Specific red-team prompts and bypass techniques are never published in the report. Publishing exploitable detail would undermine the purpose of verification. If you need more information about a specific finding, contact support.

Findings

Each finding has:

Field	Values	Description
`severity`	`critical` `high` `medium` `low` `info`	Impact level
`category`	e.g. `dependency-pinning`, `secret-exposure`	Finding type
`description`	string	Human-readable description
`remediation`	string	Steps the developer should take
`status`	`open` `acknowledged` `resolved`	Current state

Finding severities

Severity	Effect on score
`critical`	Fails the pipeline; no badge is issued
`high`	Large score deduction; may prevent Standard/Premium
`medium`	Moderate score deduction
`low`	Small score deduction
`info`	No score impact; informational only

Note

A critical finding means the agent cannot receive any badge. It will not appear in marketplace search results until the developer resolves the finding and triggers a re-verification.

Continuous verification

Trust scores are not one-time. Sentinel re-runs the pipeline automatically when:

The agent publishes a new version
A dependency releases a security advisory affecting a pinned version
90 days elapse since the last full run (scheduled re-verification)

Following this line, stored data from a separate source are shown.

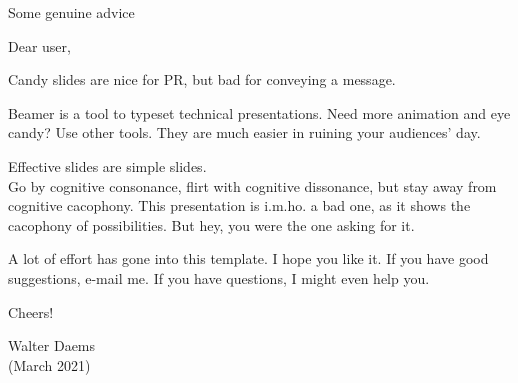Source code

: \documentclass[aspectratio=1610]{beamer}
\begin{document}
\begin{frame}
  {Some genuine advice}
  \small

  Dear user,

  Candy slides are nice for PR, but bad for conveying a message.

  Beamer is a tool to typeset technical presentations. Need more
  animation and eye candy? Use other tools. They are much easier in
  ruining your audiences' day.

  Effective slides are simple slides.\\
  Go by cognitive consonance, flirt with cognitive dissonance, but
  stay away from cognitive cacophony.
  This presentation is i.m.ho. a bad one, as it shows the
  cacophony of possibilities. But hey, you were the one asking for it.

  A lot of effort has gone into this template. I hope you like it.
  If you have good suggestions, e-mail me. If you have questions, I
  might even help you.

  Cheers!

  Walter Daems\\
  (March 2021)

\end{frame}
\end{document}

The next_verification field in the report tells you when the next scheduled run is due.

When a score changes, Sentinel sends a trust_score.updated webhook event and updates the badge on the marketplace listing in real time.

Rubric versioning

The scoring rubric is versioned (format: YYYY.N). Each report records the rubric_version it was computed against. When the rubric changes, Sentinel publishes a changelog and re-runs all agents on the new version within 30 days.

Weight changes require an RFC and a 30-day comment period before they take effect.